### SUPPLIED ENTRIES
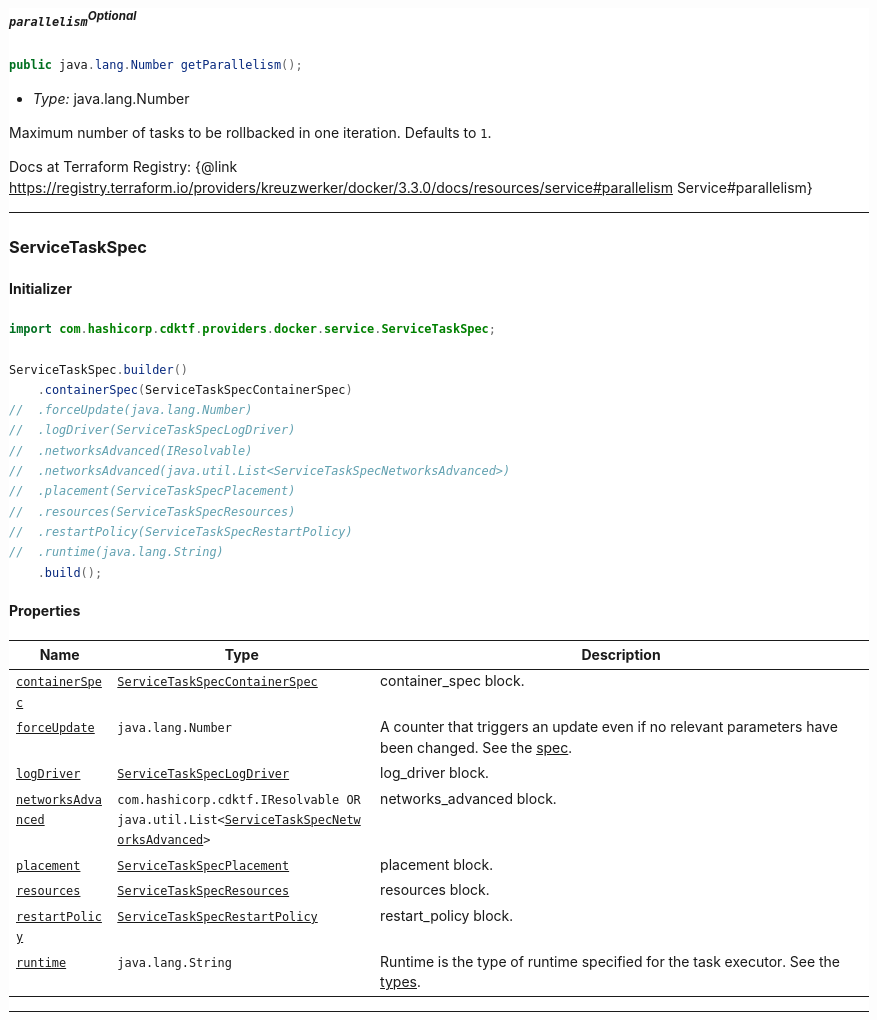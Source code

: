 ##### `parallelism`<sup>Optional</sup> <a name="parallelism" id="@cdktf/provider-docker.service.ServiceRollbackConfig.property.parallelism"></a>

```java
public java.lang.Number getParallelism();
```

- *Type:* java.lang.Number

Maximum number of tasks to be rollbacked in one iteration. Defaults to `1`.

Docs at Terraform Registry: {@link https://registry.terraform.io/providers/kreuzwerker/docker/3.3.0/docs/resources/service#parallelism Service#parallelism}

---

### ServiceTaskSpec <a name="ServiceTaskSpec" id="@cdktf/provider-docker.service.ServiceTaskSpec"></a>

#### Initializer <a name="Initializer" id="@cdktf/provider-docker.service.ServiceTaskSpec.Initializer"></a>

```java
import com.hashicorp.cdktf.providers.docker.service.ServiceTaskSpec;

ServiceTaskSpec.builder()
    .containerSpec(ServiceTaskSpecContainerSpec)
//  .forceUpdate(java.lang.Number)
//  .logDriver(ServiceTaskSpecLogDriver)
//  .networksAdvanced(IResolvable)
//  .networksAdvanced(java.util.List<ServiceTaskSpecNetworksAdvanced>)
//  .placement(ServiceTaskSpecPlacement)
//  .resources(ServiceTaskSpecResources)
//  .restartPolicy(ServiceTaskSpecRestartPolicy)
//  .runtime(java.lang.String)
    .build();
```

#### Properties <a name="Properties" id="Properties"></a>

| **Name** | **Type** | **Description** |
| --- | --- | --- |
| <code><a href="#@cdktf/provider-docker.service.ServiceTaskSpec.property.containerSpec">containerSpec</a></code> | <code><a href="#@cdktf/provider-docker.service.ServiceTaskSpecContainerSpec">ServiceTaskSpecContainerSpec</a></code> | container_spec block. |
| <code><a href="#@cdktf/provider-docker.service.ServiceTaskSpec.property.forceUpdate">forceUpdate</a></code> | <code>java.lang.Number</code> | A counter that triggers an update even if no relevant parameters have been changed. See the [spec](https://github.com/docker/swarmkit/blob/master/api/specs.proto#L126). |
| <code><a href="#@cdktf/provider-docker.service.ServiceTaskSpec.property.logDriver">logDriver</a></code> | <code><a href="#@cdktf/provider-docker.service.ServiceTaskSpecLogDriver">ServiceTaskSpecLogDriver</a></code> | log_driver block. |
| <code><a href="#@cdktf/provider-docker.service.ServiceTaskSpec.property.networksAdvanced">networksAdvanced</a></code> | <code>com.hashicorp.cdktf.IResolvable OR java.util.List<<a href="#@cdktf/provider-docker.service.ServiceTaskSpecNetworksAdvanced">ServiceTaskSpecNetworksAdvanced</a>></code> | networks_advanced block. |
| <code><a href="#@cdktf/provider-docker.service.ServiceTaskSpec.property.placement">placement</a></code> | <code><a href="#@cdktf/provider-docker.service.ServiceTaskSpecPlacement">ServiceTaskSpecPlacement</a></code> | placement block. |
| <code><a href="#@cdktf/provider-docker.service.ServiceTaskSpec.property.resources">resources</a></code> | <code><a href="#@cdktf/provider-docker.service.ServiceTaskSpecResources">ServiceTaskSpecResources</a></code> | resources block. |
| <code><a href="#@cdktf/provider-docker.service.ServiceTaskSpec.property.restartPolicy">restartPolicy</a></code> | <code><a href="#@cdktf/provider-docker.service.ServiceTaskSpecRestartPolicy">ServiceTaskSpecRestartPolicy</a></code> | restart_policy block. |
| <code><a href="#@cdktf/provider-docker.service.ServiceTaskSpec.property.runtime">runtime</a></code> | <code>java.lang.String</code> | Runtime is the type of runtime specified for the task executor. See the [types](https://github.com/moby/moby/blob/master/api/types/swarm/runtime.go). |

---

...

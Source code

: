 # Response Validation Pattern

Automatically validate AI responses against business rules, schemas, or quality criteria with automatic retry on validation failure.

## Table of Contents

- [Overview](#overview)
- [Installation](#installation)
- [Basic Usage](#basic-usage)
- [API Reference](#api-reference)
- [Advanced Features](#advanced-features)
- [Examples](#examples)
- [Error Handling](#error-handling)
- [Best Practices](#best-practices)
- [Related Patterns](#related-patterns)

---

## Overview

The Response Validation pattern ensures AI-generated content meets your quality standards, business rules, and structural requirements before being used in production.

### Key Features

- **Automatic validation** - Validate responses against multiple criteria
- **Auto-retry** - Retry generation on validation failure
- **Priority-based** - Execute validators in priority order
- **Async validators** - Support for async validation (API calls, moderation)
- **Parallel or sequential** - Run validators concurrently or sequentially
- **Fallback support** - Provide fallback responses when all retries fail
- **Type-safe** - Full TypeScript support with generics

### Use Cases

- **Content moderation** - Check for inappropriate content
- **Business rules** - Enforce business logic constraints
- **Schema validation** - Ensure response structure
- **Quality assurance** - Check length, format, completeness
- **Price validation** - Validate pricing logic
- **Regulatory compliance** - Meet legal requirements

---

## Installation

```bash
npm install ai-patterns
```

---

### PROBLEM REQUIREMENTS
Within the material above, extract exactly the lines that start at the line containing "### Use Cases" and stop after the line containing "- **Price validation**", and only those.

### ANSWER BOX
### Use Cases

- **Content moderation** - Check for inappropriate content
- **Business rules** - Enforce business logic constraints
- **Schema validation** - Ensure response structure
- **Quality assurance** - Check length, format, completeness
- **Price validation** - Validate pricing logic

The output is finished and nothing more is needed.